Observable には、Hot なものと Cold なものとの2種類があります。

  • Hot な Observable は subscribeOn で切り替えできない
  • Cold な Observable は subscribeOn で切り替えできる

例:切り替えできないケース

let hogeRelay = BehaviorRelay(value: "A")
let hogeThread = Thread() {
    sleep(1)
    hogeRelay.accept("B")
    sleep(1)
    hogeRelay.accept("C")
}
hogeThread.start()

hogeRelay
    .subscribeOn(MainScheduler.instance)
    .do(onNext: { _ in
        // hogeThread で accept したものは hogeThread で動作(subscribeOn が効いていない)
    })
    .observeOn(MainScheduler.instance)
    .subscribe(onNext: { _ in
        // メインスレッドで動作する
})

このケースでは、イベント発生元は subscribeOn で指定したスケジューラとは無関係なスレッドで動作します。

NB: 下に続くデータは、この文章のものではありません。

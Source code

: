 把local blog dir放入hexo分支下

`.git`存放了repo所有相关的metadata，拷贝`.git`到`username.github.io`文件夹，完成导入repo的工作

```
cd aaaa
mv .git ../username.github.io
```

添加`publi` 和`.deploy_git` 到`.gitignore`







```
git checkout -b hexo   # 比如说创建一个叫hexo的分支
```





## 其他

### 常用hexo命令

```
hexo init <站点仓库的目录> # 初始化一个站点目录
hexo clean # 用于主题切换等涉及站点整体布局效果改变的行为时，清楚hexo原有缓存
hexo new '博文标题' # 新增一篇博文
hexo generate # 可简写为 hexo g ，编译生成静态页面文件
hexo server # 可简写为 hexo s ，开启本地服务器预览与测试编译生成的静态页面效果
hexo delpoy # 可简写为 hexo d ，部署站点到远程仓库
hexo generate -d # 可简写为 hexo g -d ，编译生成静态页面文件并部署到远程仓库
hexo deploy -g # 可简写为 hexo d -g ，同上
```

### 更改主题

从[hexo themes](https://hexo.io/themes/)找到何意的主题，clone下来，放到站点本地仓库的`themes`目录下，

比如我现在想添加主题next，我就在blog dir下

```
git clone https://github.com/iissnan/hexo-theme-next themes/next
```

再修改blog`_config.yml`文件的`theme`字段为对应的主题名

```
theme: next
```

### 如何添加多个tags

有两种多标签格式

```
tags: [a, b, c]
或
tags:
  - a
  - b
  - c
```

ここでは、BehaviorRelay が Hot な Observable であるために、subscribeOn が効いていません。

Observable の分類 : Hot / Cold

Hot と Cold の性質の違いは以下のとおりです。

  • Hot
    • subscribe しなくてもストリームが流れる
    • subscribeOn で制御できない
  • Cold
    • subscribe したらストリームが流れ出す
    • subscribeOn で制御できる

Hot と Cold な Observable は、具体的には以下のものです。

  • Hot
    • Subject や Relay
    • Rx の外側からストリームにイベントを送れる
  • Cold
    • 上記以外はだいたい Cold
    • Rx の制御下にある

Hot / Cold についての私見

私見ですが、Cold な Observable が「普通のもの」、Hot が「特殊なもの」であると考えています。

Cold な Observable は Rx の外側によって操作されることがなく、Rx の制御下にあります。そのおかげで、Rx の仕組みである subscribesubscribeOn で制御が可能です。それができない Hot なものは特殊な存在と感じられます。

ただ一方で、Cold なものだけでは実用上不便そうです。実際に、データバインディング目的で RxSwift を使う場合に、Subject や Relay といった Hot なものは多用します。

そういうわけなので、Cold なものとも Hot なものとも上手につきあうのが良いかと思っています。

補足

この記事は、先日 Mobile Act OSAKA #6 で発表した RxSwiftのスケジューラ をベースに、整理して文章として書き直したものです。